Flash forward three years and into town struts Boston native Ren MacCormack (Kenny Wormald), a teenager who watched his mother die of leukemia and has come to this small town to live with his aunt and uncle. Little does this music lovin’, dancing gymnast know, loud music and dancing have been banned. It’s a lesson he’s quick to learn after he’s pulled over in his VW bug for playing his music too loud, and he learns the rest of the story soon enough from his new friend Willard (Miles Teller), the film’s comedy relief and one true saving grace.

Just as in the original, Ren still falls in love with the local preacher’s daughter, Ariel (Julianne Hough), and her father (Dennis Quaid) still doesn’t approve. She still likes to dance just as much as Ren, likes to play chicken with oncoming trains and can definitely take a punch.

Additionally, Ren and Willard still like to talk about wet t-shirt contests at the car wash, Willard still needs to learn how to dance and games of chicken with tractors are replaced by figure eight school bus races. I could go on, but I think you get the point.

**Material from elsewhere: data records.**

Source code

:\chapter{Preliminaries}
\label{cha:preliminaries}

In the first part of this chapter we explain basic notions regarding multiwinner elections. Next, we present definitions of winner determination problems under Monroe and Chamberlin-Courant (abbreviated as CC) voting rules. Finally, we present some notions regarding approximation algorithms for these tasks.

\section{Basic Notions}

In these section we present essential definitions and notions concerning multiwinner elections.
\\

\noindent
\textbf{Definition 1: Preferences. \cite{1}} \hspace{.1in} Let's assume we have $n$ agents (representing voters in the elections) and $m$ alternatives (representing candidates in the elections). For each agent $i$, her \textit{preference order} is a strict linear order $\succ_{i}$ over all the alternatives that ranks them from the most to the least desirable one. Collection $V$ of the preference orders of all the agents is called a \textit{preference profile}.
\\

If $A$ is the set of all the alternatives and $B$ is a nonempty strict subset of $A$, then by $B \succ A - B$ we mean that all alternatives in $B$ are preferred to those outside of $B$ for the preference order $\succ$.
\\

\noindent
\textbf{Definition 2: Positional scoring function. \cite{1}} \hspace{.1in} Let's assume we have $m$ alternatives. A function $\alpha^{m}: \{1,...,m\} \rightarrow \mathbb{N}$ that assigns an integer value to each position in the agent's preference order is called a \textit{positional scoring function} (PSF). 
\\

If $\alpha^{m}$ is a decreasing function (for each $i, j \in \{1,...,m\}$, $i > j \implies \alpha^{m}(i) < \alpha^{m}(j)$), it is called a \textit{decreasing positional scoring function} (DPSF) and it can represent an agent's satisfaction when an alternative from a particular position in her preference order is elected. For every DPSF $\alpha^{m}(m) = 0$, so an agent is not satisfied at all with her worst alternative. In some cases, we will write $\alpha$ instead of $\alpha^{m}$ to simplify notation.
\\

Director Craig Brewer has said this film is more of an homage to the original than anything else and I guess for a modern audience that’s unaware of the first film that will work just fine. However, when the film is remade all the way down to the songs, such as “Holding Out for a Hero” turned into some kind of slow ballad, I begin to wonder why even make the effort?

This, of course, is a personal hang up, from the viewpoint of someone that has seen and enjoys the original movie and would prefer to see a new movie rather than an old one virtually copied shot-for-shot and song-for-song. Yet, to avoid being entirely dismissive, Miles Teller as Willard and Ray McKinnon as Ren’s Uncle Wes are both quite entertaining. Teller creates a far more comedic sidekick than Chris Penn did in the original and McKinnon has a solid bit of small town sarcasm and an addictive “aw-shucks” attitude that goes a long way.

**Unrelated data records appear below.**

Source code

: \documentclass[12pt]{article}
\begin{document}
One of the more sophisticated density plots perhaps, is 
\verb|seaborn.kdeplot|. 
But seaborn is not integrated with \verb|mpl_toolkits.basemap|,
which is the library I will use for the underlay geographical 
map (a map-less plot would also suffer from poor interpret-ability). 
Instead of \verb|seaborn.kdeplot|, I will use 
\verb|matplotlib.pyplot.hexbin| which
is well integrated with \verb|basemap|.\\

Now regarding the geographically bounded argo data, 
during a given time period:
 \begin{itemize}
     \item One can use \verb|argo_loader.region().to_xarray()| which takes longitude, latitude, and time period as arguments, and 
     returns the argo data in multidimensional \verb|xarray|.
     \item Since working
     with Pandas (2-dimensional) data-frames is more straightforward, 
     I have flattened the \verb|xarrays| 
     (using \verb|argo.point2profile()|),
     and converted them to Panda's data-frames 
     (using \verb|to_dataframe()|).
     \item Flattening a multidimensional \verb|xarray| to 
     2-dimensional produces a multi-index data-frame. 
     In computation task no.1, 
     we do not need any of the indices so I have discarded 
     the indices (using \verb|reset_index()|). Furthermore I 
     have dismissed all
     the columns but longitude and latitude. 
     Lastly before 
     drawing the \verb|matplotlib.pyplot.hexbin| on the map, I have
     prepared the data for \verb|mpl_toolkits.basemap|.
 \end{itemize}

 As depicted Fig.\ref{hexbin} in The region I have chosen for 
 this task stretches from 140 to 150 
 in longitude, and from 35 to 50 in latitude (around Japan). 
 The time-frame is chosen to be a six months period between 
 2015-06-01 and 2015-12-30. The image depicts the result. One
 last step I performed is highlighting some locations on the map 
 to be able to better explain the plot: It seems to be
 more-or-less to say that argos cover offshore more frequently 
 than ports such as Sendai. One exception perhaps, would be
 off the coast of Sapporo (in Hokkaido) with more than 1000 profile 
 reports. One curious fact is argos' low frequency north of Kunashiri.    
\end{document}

Additionally, Craig Brewer knows how to have fun with a movie and there’s no doubt in his filmmaking talent. I won’t discount the film’s energy and the fun it’s attempting to have, but the fact it’s essentially the exact same movie as the original just left me cold.

I’m sure Brewer has something more inventive up his sleeve, especially considering we’re talking about the writer/director of Hustle and Flow and Black Snake Moan, and while bits of the Brewer that made those films can be found here, especially in the diverse cast and any time the sexual energy of dancing takes center stage, the film has no edge and no voice, which is due in large part to the fact the voice it’s using is the same voice we heard 27 years ago.